• _Records provided_
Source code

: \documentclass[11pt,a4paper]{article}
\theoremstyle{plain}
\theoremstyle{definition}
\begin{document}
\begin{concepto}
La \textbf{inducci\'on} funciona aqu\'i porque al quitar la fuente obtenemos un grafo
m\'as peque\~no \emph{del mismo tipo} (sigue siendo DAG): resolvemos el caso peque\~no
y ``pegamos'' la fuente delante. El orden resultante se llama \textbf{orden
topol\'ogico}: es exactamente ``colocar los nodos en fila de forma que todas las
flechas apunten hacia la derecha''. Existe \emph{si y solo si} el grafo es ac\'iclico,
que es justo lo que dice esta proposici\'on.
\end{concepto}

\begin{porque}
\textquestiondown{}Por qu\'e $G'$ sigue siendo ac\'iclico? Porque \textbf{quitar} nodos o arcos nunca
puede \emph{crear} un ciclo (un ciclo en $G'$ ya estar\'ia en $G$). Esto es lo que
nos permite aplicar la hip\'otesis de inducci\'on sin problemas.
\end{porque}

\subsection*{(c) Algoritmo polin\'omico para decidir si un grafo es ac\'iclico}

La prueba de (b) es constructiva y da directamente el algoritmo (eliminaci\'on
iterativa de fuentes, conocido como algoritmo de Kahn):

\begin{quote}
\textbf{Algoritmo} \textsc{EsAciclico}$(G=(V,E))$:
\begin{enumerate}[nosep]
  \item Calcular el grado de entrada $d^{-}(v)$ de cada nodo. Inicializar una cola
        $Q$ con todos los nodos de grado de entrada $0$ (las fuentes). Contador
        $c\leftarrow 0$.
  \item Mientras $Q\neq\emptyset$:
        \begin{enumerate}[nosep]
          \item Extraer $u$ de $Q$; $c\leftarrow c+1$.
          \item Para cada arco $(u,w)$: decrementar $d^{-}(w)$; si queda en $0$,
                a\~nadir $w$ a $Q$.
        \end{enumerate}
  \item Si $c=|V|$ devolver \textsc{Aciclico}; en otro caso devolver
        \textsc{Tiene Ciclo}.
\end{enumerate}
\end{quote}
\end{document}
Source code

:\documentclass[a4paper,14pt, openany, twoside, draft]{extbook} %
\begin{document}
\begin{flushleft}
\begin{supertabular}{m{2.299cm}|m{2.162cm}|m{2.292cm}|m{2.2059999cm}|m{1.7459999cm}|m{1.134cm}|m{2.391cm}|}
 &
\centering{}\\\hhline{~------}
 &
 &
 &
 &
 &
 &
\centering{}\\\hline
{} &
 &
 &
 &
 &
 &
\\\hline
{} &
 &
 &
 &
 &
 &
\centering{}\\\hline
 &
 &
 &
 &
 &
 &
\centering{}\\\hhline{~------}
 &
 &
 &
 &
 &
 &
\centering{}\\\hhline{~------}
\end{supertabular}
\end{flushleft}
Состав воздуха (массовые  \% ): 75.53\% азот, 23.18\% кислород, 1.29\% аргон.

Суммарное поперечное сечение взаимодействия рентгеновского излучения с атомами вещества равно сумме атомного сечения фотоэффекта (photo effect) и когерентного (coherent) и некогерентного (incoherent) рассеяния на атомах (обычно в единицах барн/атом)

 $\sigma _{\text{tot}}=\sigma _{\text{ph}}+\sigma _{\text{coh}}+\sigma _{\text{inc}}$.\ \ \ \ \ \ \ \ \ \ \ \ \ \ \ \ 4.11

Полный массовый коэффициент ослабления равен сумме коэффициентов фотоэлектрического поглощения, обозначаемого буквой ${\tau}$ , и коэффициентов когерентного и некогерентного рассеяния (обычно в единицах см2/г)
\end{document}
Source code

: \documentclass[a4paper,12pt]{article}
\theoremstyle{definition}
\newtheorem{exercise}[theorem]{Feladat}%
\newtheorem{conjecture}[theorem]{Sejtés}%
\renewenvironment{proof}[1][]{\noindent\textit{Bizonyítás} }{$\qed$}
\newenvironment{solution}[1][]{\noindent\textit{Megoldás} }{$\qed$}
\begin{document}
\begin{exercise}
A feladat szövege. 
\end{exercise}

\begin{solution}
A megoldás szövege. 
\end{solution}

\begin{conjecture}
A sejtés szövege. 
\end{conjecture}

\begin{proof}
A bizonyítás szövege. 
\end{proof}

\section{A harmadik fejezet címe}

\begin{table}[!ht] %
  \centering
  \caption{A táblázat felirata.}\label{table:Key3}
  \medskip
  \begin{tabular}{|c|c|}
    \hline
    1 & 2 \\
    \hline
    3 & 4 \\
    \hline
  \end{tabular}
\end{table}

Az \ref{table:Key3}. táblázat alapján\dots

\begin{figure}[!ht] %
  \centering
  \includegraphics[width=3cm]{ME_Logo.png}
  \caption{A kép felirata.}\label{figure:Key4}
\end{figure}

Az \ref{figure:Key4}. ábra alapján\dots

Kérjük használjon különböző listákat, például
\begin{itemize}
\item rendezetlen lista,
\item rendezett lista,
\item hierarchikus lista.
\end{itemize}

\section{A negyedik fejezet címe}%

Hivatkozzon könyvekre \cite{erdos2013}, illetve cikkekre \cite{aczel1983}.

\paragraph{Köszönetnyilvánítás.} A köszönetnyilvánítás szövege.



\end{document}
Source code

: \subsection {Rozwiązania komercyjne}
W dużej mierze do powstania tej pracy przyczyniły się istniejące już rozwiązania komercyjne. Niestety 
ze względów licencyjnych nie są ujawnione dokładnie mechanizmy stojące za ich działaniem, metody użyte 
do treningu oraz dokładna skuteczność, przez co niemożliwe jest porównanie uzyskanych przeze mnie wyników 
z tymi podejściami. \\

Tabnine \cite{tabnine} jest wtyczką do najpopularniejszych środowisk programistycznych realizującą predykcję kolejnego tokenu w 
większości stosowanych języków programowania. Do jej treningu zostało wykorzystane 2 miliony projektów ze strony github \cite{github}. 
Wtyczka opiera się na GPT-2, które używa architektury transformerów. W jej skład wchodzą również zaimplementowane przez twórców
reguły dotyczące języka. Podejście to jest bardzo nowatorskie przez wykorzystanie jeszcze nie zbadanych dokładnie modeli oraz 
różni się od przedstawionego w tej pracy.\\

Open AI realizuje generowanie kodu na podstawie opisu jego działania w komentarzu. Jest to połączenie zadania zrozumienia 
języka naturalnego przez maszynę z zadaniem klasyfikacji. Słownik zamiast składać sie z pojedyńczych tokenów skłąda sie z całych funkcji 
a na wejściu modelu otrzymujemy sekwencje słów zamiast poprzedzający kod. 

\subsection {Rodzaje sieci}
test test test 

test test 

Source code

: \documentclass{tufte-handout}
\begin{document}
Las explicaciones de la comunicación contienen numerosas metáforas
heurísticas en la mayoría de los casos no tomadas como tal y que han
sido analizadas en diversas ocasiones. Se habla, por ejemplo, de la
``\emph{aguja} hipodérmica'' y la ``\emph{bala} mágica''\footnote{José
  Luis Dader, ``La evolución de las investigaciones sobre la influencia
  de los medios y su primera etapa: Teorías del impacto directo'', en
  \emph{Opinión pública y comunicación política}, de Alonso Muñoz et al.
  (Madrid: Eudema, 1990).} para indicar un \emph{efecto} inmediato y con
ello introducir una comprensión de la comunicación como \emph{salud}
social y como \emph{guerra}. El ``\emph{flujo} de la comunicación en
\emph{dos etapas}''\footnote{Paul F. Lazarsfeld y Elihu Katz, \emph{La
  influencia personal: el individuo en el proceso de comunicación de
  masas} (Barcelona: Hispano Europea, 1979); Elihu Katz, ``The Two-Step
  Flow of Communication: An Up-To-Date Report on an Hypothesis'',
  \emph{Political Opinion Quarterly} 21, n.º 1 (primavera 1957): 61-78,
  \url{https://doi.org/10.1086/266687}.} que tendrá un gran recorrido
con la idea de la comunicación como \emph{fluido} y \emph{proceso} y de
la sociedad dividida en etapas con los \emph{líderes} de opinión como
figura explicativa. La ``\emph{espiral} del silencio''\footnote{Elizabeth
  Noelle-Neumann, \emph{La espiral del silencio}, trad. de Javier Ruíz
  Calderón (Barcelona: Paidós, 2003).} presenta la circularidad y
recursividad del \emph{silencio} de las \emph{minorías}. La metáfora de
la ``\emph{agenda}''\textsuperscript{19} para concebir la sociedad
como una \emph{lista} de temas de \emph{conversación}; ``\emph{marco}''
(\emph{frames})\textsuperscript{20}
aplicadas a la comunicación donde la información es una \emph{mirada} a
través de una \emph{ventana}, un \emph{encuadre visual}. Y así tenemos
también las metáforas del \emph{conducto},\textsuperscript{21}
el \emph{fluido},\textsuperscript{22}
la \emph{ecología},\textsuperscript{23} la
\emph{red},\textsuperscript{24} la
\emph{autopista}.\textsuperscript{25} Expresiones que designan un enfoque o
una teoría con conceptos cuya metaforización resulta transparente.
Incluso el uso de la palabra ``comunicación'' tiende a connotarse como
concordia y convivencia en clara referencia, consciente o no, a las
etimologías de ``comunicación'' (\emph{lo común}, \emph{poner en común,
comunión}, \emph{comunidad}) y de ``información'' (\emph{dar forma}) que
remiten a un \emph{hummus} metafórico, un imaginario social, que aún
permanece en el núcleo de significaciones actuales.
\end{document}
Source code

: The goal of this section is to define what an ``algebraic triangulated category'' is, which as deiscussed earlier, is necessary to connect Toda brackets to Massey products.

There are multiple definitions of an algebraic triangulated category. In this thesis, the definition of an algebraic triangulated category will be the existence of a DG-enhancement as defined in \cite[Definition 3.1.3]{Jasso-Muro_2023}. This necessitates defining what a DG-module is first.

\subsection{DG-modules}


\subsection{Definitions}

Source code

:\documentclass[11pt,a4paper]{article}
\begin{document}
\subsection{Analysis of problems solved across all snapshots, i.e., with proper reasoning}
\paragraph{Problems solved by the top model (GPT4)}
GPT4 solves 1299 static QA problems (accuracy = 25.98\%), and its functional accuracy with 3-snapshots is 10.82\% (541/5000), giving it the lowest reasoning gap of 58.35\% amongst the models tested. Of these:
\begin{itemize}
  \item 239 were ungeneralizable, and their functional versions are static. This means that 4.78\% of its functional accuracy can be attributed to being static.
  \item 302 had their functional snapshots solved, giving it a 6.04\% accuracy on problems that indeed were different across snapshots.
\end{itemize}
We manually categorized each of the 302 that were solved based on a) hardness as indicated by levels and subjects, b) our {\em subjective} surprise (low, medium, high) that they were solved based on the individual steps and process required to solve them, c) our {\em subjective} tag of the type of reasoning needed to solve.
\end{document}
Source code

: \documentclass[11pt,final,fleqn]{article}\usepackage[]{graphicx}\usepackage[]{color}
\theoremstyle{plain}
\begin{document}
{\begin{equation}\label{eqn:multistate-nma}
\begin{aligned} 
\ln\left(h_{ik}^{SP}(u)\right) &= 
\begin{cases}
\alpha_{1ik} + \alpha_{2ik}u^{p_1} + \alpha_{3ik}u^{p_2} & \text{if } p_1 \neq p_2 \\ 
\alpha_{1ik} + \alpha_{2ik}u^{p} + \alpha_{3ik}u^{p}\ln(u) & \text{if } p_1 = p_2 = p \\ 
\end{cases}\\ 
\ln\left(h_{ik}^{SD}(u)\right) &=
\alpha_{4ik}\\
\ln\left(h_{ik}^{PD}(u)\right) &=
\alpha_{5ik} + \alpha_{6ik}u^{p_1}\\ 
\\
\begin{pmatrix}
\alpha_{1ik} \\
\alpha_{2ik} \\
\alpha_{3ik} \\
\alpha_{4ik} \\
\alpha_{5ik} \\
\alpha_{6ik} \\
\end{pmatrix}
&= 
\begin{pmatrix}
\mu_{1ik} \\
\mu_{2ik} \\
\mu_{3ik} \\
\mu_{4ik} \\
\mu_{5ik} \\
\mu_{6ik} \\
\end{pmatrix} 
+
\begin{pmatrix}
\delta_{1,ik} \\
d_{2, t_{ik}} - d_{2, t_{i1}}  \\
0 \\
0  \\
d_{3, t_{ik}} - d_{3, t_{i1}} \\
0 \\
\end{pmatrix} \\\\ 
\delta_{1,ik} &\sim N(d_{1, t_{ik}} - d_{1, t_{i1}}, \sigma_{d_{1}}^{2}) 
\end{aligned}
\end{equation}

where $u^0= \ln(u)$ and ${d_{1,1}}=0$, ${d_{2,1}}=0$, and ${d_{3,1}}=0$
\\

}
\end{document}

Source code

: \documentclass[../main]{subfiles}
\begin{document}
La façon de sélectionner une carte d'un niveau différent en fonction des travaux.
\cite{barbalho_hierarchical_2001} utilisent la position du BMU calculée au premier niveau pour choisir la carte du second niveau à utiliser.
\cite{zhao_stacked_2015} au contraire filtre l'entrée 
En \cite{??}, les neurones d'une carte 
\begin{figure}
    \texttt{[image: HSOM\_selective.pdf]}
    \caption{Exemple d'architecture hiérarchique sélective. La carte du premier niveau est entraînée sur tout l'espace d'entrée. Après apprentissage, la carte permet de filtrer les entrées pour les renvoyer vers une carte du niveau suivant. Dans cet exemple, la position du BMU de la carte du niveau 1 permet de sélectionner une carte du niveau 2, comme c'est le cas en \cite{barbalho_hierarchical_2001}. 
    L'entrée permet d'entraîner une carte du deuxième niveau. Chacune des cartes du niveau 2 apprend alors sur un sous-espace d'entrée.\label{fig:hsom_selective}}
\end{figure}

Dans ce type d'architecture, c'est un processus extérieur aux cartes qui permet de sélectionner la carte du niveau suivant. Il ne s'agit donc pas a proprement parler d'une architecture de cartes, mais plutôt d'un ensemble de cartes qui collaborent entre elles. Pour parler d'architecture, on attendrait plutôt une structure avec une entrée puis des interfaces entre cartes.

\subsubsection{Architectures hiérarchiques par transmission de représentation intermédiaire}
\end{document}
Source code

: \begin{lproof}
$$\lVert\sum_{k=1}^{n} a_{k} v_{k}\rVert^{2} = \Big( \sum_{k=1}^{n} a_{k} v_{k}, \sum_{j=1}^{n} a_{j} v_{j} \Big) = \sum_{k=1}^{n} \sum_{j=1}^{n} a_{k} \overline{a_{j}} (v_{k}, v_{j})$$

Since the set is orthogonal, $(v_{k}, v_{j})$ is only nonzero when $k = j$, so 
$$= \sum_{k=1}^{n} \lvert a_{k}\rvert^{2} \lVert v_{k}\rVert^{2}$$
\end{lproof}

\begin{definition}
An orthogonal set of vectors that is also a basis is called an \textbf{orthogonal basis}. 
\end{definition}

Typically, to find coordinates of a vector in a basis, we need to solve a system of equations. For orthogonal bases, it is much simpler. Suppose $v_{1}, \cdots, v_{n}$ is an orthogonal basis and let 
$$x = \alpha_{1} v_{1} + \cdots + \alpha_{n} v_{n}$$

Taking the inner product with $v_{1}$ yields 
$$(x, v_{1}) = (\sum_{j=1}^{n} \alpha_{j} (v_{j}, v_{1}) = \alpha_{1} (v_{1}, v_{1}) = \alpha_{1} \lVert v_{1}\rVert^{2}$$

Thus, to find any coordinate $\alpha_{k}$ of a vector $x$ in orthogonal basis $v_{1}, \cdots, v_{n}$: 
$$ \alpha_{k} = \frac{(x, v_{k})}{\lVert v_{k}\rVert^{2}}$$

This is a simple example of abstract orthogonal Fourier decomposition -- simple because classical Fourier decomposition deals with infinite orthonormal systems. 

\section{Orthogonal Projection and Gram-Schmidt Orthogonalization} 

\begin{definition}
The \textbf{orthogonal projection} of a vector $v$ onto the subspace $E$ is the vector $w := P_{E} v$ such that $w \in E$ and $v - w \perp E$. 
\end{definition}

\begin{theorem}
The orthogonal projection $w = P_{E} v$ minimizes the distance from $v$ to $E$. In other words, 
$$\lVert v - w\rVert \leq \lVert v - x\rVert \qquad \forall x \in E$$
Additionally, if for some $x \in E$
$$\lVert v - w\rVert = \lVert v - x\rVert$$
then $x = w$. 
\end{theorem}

• _Exercise aim_
Please restate only the opening stretch of the records above: every line from the first through the one containing "o arcos nunca", exactly as written.

• _Written response_
Source code

: \documentclass[11pt,a4paper]{article}
\theoremstyle{plain}
\theoremstyle{definition}
\begin{document}
\begin{concepto}
La \textbf{inducci\'on} funciona aqu\'i porque al quitar la fuente obtenemos un grafo
m\'as peque\~no \emph{del mismo tipo} (sigue siendo DAG): resolvemos el caso peque\~no
y ``pegamos'' la fuente delante. El orden resultante se llama \textbf{orden
topol\'ogico}: es exactamente ``colocar los nodos en fila de forma que todas las
flechas apunten hacia la derecha''. Existe \emph{si y solo si} el grafo es ac\'iclico,
que es justo lo que dice esta proposici\'on.
\end{concepto}

\begin{porque}
\textquestiondown{}Por qu\'e $G'$ sigue siendo ac\'iclico? Porque \textbf{quitar} nodos o arcos nunca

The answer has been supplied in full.